Kielce, 10 February 1948, 10.00 a.m. Marian Poniewierka from the Criminal Investigation Section of the Citizens’ Militia Station in Kielce, acting on the instructions of the Prosecutor from the District Court in Kielce, with the participation of reporter Jan Zielono, heard the person named below as a witness. Having been advised of the criminal liability for making false declarations and of the wording of Article 140 of the Penal Code, the witness testified as follows:
|Name and surname||Marianna Bieniek|
|Parents’ names||Jan and Maria, née Roleszczak|
|Date of birth||summer 1908|
|Place of birth||Dębska Wola|
|Religious affiliation||Roman Catholic|
|Place of residence||Kielce, Wojska Polskiego Street 144|
In the autumn of 1941, a camp for Soviet prisoners of war was established in the Fijałkowski barracks. There were only Soviet prisoners there, some 15,000–20,000 people.
Upon liquidation of the camp, the remaining prisoners were removed, but I don’t know where to. Before the Soviet Army entered, I saw the Germans arrange the prisoners in a column and march them towards the city.
In the first period of the camp’s operation the death rate was so high that every day some 10 or 12 or 14 carts would leave the camp, loaded with corpses. All these prisoners had died due to starvation, as they weren’t fed at all.
I neither saw nor heard about the Germans executing the prisoners by shooting. All the corpses of the prisoners were buried in mass graves in the forest by Bukówka. I didn’t see and so I don’t know how the prisoners were fed, but I know that on their way to work they would search rubbish bins for leftovers of bread, potatoes or cabbage; it was evident that they were very hungry.
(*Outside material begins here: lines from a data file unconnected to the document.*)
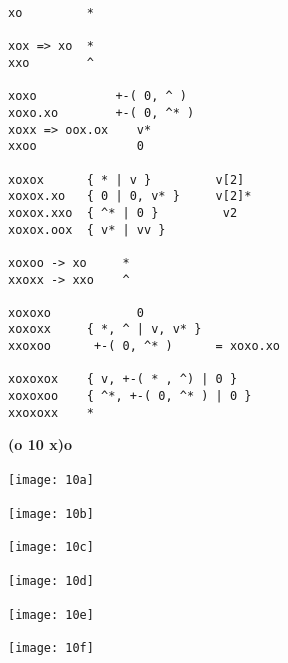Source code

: \documentclass[12pt]{article}
\begin{document}
{\large\bf
\begin{verbatim}
xo         *

xox => xo  *
xxo        ^

xoxo           +-( 0, ^ ) 
xoxo.xo        +-( 0, ^* ) 
xoxx => oox.ox    v*
xxoo              0

xoxox      { * | v }         v[2]
xoxox.xo   { 0 | 0, v* }     v[2]*
xoxox.xxo  { ^* | 0 }         v2
xoxox.oox  { v* | vv }  

xoxoo -> xo     *
xxoxx -> xxo    ^

xoxoxo            0
xoxoxx     { *, ^ | v, v* }
xxoxoo      +-( 0, ^* )      = xoxo.xo

xoxoxox    { v, +-( * , ^) | 0 }
xoxoxoo    { ^*, +-( 0, ^* ) | 0 }
xxoxoxx    *
\end{verbatim}
}
\newpage
\hfill{\bf (o 10 x)o}\hfill\ 
\vfill

\hfill\texttt{[image: 10a]}\hfill~
\vfill

\hfill\texttt{[image: 10b]}\hfill~
\vfill

\hfill\texttt{[image: 10c]}\hfill~
\vfill

\hfill\texttt{[image: 10d]}\hfill~
\vfill

\hfill\texttt{[image: 10e]}\hfill~
\vfill

\hfill\texttt{[image: 10f]}\hfill~
\vfill\ 
\vfill\ 
\vfill\ 
\vfill\ 
\end{document}
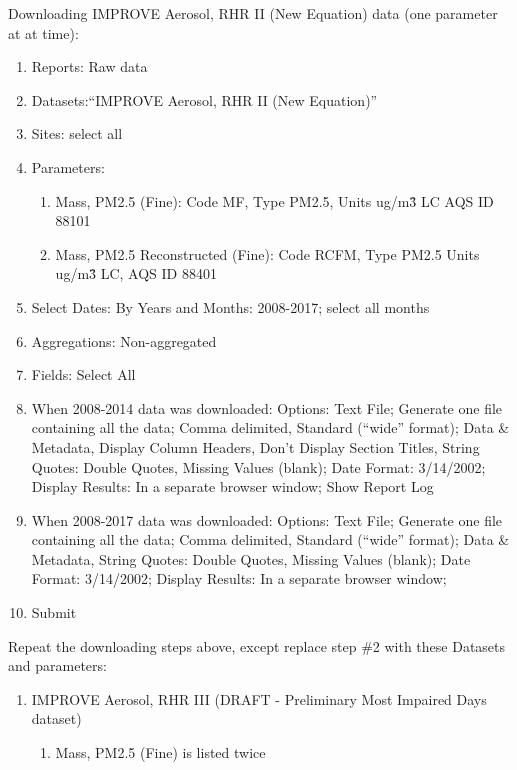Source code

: \noindent Downloading IMPROVE Aerosol, RHR II (New Equation) data (one parameter at at time):
\begin{enumerate}
\item Reports: Raw data
\item Datasets:``IMPROVE Aerosol, RHR II (New Equation)''
\item Sites: select all
\item Parameters: 
  \begin{enumerate}
  \item Mass, PM2.5 (Fine): Code MF, Type PM2.5, Units ug/m\^3 LC AQS ID 88101
  \item Mass, PM2.5 Reconstructed (Fine): Code RCFM, Type PM2.5 Units ug/m\^3 LC, AQS ID 88401
  \end{enumerate}
\item Select Dates: By Years and Months: 2008-2017; select all months
\item Aggregations: Non-aggregated
\item Fields: Select All
\item When 2008-2014 data was downloaded: Options: Text File; Generate one file containing all the data; Comma delimited, Standard (``wide'' format); Data \& Metadata, Display Column Headers, Don't Display Section Titles, String Quotes: Double Quotes, Missing Values (blank); Date Format: 3/14/2002; Display Results: In a separate browser window; Show Report Log
\item When 2008-2017 data was downloaded: Options: Text File; Generate one file containing all the data; Comma delimited, Standard (``wide'' format); Data \& Metadata, %
String Quotes: Double Quotes, Missing Values (blank); Date Format: 3/14/2002; Display Results: In a separate browser window; %

\item Submit
\end{enumerate}

Repeat the downloading steps above, except replace step \#2 with these Datasets and parameters:
\begin{enumerate}
\item IMPROVE Aerosol, RHR III (DRAFT - Preliminary Most Impaired Days dataset) 
	\begin{enumerate}
	\item Mass, PM2.5 (Fine) is listed twice %
	\end{enumerate}
\end{enumerate}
I’m not sure if it’s true, but I heard that there was an infirmary in the camp, but that it was set up only towards the end of the period of its operation. There was a great epidemic of typhoid fever; the prisoners were also suffering from dysentery.
As for a crematorium in the camp, there was no such thing, and I haven’t heard anything about burning prisoners.
I know neither the surnames nor addresses of people who were imprisoned in the camp. I didn’t know the commander of the camp. I know only one surname: Ubman, a man who wore the uniform of an Unt. Officer [a non-commissioned officer] and who came from the Sudetes. He supervised the disposal of the corpses and the sending of the prisoners to work.
I didn’t see any executions and I don’t know whether the prisoners were shot or hanged. I have nothing more to add.
At this the report was concluded, read out and signed.